Material provided
####################

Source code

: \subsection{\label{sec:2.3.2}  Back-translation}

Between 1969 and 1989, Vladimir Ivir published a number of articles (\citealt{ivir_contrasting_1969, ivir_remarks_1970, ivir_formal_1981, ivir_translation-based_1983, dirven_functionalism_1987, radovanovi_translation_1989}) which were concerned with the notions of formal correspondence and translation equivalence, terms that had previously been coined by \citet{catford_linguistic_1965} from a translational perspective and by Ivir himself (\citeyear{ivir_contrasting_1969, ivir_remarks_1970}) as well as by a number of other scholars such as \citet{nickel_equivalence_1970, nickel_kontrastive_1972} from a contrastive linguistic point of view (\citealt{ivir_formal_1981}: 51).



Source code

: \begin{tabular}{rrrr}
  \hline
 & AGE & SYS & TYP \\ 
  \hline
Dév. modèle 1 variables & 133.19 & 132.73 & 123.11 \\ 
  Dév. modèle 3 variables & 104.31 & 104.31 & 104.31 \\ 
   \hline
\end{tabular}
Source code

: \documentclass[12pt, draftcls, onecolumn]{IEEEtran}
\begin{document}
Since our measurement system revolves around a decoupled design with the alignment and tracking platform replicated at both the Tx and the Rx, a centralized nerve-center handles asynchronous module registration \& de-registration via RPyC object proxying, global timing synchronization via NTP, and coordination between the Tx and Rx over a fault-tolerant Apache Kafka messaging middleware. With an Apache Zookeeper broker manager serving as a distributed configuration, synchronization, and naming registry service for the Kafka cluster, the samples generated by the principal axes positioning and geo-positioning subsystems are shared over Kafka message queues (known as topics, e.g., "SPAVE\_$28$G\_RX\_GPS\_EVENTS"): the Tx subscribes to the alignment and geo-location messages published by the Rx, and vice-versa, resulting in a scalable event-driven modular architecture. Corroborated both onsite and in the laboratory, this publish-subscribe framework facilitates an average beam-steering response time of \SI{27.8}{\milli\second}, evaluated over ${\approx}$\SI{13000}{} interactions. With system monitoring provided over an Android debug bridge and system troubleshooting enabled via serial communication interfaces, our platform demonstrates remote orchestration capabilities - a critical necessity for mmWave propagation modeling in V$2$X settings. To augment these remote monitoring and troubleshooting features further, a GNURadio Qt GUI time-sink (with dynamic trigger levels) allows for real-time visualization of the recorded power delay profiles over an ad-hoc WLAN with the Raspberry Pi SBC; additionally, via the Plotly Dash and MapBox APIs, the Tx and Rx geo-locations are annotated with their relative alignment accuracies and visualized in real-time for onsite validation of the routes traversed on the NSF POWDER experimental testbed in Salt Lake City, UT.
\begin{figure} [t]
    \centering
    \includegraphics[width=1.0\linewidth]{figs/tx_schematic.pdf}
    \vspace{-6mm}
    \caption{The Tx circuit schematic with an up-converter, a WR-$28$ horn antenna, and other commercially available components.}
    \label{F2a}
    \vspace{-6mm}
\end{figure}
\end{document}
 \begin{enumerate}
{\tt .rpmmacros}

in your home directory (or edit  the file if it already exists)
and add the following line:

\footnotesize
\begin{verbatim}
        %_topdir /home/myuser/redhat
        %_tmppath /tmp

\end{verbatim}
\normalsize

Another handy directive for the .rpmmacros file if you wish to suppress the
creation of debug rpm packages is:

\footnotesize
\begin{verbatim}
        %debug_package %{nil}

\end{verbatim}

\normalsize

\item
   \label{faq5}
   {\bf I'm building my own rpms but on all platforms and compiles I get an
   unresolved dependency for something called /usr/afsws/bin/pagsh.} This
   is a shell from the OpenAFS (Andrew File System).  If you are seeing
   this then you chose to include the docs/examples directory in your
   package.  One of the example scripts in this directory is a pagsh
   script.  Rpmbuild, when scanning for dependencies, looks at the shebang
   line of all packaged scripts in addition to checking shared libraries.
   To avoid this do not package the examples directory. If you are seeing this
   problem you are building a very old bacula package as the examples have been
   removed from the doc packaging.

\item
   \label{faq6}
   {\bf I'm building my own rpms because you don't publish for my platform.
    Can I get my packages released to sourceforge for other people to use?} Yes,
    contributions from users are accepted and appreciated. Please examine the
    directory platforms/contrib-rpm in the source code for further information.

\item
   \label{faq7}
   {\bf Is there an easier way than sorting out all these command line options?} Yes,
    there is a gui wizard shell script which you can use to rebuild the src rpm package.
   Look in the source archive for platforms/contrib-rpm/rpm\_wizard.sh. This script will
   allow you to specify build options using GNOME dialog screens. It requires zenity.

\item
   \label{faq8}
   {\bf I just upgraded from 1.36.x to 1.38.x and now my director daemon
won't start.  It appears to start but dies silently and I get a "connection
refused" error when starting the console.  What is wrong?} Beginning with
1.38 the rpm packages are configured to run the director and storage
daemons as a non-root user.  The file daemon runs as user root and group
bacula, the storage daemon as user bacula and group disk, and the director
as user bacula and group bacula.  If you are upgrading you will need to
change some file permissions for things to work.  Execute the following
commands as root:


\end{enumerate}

####################

Requirement
Every line in the records above with the string "when" in it should be shown.

Solution to this exercise
   script.  Rpmbuild, when scanning for dependencies, looks at the shebang
refused" error when starting the console.  What is wrong?} Beginning with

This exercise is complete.